Capacity - refers to ones ability to enter a legally contractual relationship. Capacity is important because if a party of a contract is deemed to lack the capacity to enter a binding contract, the contract is void or voidable, depending on the agreement and the party (Smith, 2008). An example, shall minor or a mentally disabled person entering a contract, the contract shall be void or voidable. Thus it is important to ensure that all parties have legal capacity prior entering a contract.
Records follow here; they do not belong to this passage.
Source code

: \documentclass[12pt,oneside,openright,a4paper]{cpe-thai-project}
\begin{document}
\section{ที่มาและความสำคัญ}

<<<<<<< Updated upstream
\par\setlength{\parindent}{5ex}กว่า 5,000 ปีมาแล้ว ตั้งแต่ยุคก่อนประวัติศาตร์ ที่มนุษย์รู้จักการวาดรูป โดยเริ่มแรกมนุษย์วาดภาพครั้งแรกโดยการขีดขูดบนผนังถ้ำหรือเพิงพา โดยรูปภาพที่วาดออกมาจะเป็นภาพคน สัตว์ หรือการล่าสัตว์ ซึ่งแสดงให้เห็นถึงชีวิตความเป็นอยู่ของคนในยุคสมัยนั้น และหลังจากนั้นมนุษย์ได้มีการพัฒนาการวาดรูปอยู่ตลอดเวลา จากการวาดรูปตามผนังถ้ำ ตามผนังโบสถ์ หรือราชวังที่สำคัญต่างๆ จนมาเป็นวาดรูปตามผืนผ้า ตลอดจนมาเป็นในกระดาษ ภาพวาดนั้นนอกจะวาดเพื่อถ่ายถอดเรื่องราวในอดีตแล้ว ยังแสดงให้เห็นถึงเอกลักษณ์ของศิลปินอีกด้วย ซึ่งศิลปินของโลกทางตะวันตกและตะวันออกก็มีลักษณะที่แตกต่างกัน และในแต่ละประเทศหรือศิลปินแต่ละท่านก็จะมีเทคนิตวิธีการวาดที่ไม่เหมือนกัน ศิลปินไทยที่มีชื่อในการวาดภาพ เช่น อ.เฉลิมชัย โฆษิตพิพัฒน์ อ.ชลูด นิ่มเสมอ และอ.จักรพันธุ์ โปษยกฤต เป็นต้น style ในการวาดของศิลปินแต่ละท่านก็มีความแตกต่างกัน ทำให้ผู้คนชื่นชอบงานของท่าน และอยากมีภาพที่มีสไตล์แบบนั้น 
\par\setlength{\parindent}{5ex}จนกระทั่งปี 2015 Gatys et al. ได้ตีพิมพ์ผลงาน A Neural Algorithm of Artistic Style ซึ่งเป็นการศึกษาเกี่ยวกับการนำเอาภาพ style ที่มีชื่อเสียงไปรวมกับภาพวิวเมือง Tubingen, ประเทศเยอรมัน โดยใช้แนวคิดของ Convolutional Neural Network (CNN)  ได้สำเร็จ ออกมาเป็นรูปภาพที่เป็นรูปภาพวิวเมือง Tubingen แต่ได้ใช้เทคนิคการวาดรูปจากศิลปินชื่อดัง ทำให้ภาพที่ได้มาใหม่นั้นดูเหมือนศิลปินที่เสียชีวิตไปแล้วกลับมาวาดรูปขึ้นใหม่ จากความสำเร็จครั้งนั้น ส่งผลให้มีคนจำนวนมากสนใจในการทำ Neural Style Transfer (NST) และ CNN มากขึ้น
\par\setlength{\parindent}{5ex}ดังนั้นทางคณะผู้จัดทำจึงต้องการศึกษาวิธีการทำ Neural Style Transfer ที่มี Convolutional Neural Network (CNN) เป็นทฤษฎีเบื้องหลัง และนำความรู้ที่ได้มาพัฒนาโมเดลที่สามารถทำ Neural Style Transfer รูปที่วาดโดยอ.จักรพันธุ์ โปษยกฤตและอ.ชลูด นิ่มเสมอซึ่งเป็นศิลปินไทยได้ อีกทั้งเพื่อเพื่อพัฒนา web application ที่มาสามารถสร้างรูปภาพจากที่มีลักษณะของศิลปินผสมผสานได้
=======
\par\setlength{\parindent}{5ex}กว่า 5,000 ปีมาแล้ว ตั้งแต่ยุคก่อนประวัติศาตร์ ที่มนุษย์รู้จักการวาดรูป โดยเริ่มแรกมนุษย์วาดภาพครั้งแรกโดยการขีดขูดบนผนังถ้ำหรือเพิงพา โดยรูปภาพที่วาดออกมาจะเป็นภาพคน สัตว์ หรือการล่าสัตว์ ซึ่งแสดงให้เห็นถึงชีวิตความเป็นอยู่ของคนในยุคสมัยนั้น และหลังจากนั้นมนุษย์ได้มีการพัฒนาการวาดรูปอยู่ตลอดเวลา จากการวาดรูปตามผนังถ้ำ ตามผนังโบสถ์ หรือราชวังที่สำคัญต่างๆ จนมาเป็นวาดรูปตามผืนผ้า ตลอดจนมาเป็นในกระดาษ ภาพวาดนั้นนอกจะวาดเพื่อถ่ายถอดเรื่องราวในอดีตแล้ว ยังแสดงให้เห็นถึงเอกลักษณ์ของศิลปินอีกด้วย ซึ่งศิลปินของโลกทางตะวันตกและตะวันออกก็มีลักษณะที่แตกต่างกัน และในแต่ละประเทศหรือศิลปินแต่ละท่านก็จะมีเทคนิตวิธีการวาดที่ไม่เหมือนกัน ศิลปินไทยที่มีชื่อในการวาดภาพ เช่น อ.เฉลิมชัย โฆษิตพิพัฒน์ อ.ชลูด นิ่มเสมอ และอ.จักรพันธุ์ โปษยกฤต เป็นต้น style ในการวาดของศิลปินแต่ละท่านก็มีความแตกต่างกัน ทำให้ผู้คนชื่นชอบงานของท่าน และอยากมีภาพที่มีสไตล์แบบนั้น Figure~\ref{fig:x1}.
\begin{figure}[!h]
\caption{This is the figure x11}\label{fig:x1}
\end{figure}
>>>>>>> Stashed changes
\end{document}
Sometimes the capacity of either natural or artificial persons to either enforce contracts, or have contracts enforced against them is restricted. For instance, very small children may not be held to bargains they have made, or errant directors may be prevented from contracting for their company, because they have acted ultra vires (beyond their power).

When the law limits or bars a person from engaging in specified activities, any agreements or contracts to do so are either voidable or void for incapacity. The law on capacity can serve either a protective function or can be a way of restraining people who act as agents for others.

Mutual Assent or Meeting of the Minds - This shall means that each party must be clear to the essential details, rights, and obligations of the contract. Putting the deal down on paper prior to signing it goes a long way to avoid future misunderstandings and disputes. Meeting of the minds sometimes can be expressed by words spoken or body gestures made or can be inferred from the surrounding conditions. There is no meeting of the minds shall: One side is obviously joking or bragging.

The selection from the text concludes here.